Еще вчера вечером, когда вы покупали билет, а затем шагали по перрону на посадку, вы были полны самой отчаянной решимости. Вы нравились себе за эту решимость, вы узнавали, насколько приятно чувствовать себя человеком сильным и решительным. Вы были пьяны от этих ощущений. «Блажен создавший рельсы! — мысленно восклицали вы. — Блажен построивший эти великолепные машины и вокзал!
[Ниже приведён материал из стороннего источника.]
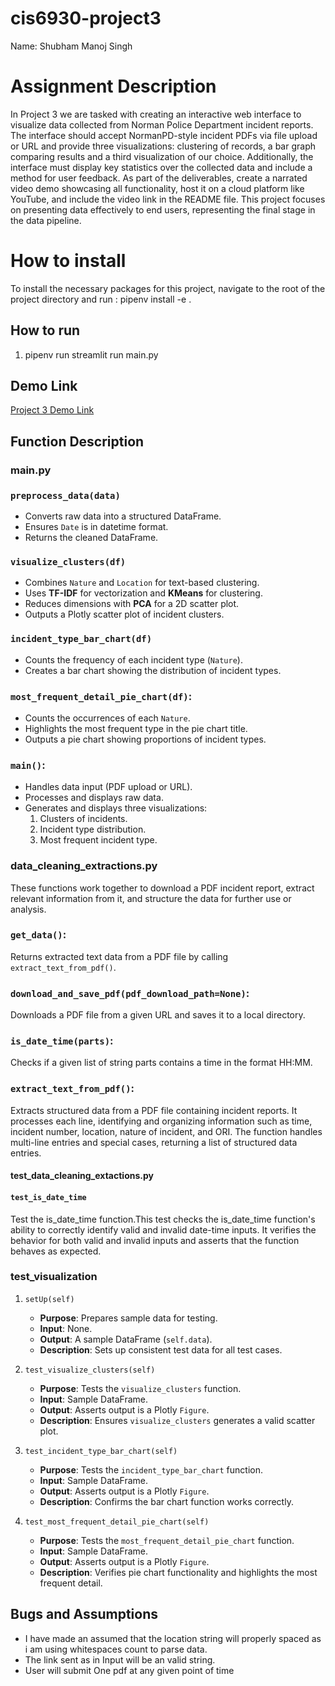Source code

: # cis6930-project3

Name: Shubham Manoj Singh

# Assignment Description 

In Project 3 we are tasked with creating an interactive web interface to visualize data collected from Norman Police Department incident reports. The interface should accept NormanPD-style incident PDFs via file upload or URL and provide three visualizations: clustering of records, a bar graph comparing results  and a third visualization of our choice. Additionally, the interface must display key statistics over the collected data and include a method for user feedback. As part of the deliverables, create a narrated video demo showcasing all functionality, host it on a cloud platform like YouTube, and include the video link in the README file. This project focuses on presenting data effectively to end users, representing the final stage in the data pipeline.

# How to install

To install the necessary packages for this project, navigate to the root of the project directory and run : pipenv install -e .

## How to run

1) pipenv run streamlit run main.py

## Demo Link

[Project 3 Demo Link](https://youtu.be/T7E4OfjpHgM)

## Function Description 

### main.py

### `preprocess_data(data)`
- Converts raw data into a structured DataFrame.
- Ensures `Date` is in datetime format.
- Returns the cleaned DataFrame.

### `visualize_clusters(df)`
- Combines `Nature` and `Location` for text-based clustering.
- Uses **TF-IDF** for vectorization and **KMeans** for clustering.
- Reduces dimensions with **PCA** for a 2D scatter plot.
- Outputs a Plotly scatter plot of incident clusters.

### `incident_type_bar_chart(df)`
- Counts the frequency of each incident type (`Nature`).
- Creates a bar chart showing the distribution of incident types.

### `most_frequent_detail_pie_chart(df)`:
- Counts the occurrences of each `Nature`.
- Highlights the most frequent type in the pie chart title.
- Outputs a pie chart showing proportions of incident types.

### `main()`:
- Handles data input (PDF upload or URL).
- Processes and displays raw data.
- Generates and displays three visualizations:
  1. Clusters of incidents.
  2. Incident type distribution.
  3. Most frequent incident type.


### data_cleaning_extractions.py

These functions work together to download a PDF incident report, extract relevant information from it, and structure the data for further use or analysis.

### `get_data()`:
   Returns extracted text data from a PDF file by calling `extract_text_from_pdf()`.

### `download_and_save_pdf(pdf_download_path=None)`:
   Downloads a PDF file from a given URL and saves it to a local directory.

### `is_date_time(parts)`:
   Checks if a given list of string parts contains a time in the format HH:MM.

### `extract_text_from_pdf()`:
   Extracts structured data from a PDF file containing incident reports. It processes each line, identifying and organizing information such as time, incident number, location, nature of incident, and ORI. The function handles multi-line entries and special cases, returning a list of structured data entries.

#### test_data_cleaning_extactions.py

#### `test_is_date_time`

Test the is_date_time function.This test checks the is_date_time function's ability to correctly identify valid and invalid date-time inputs. It verifies the behavior for both valid and invalid inputs and asserts that the function behaves as expected.

### **test_visualization**

1. `setUp(self)`
   - **Purpose**: Prepares sample data for testing.
   - **Input**: None.
   - **Output**: A sample DataFrame (`self.data`).
   - **Description**: Sets up consistent test data for all test cases.

2. `test_visualize_clusters(self)`
   - **Purpose**: Tests the `visualize_clusters` function.
   - **Input**: Sample DataFrame.
   - **Output**: Asserts output is a Plotly `Figure`.
   - **Description**: Ensures `visualize_clusters` generates a valid scatter plot.

3. `test_incident_type_bar_chart(self)`
   - **Purpose**: Tests the `incident_type_bar_chart` function.
   - **Input**: Sample DataFrame.
   - **Output**: Asserts output is a Plotly `Figure`.
   - **Description**: Confirms the bar chart function works correctly.

4. `test_most_frequent_detail_pie_chart(self)`
   - **Purpose**: Tests the `most_frequent_detail_pie_chart` function.
   - **Input**: Sample DataFrame.
   - **Output**: Asserts output is a Plotly `Figure`.
   - **Description**: Verifies pie chart functionality and highlights the most frequent detail.

## Bugs and Assumptions

- I have made an assumed that the location string will properly spaced as i am using whitespaces count to parse data.
- The link sent as in Input will be an valid string.
- User will submit One pdf at any given point of time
Блажен изобревший билет! Вот он — моя виза в будущее!» Вот так, и остальное — к дьяволу. Я не цепляюсь больше за ту жизнь, она навсегда оставлена, потому что она — ложь. Ложь — это угол, уютный проклятый угол, гнездо, тяжелые шторы, опустив которые можно остаться только вдвоем. К дьяволу! И соседа Лусницкого, умницу, видите ли, философа и прорицателя, обожравшегося душеведением, наблюдениями над родом человеческим, — его тоже к дьяволу! Билет, дорога — вот все!
Так думали и мысленно повторяли вы, шагая по перрону. Это была истерика, и вы знали, что истерика, и подогревали ее в себе, боясь, как бы она вдруг не прекратились до отхода поезда, то есть как бы вдруг не передумать.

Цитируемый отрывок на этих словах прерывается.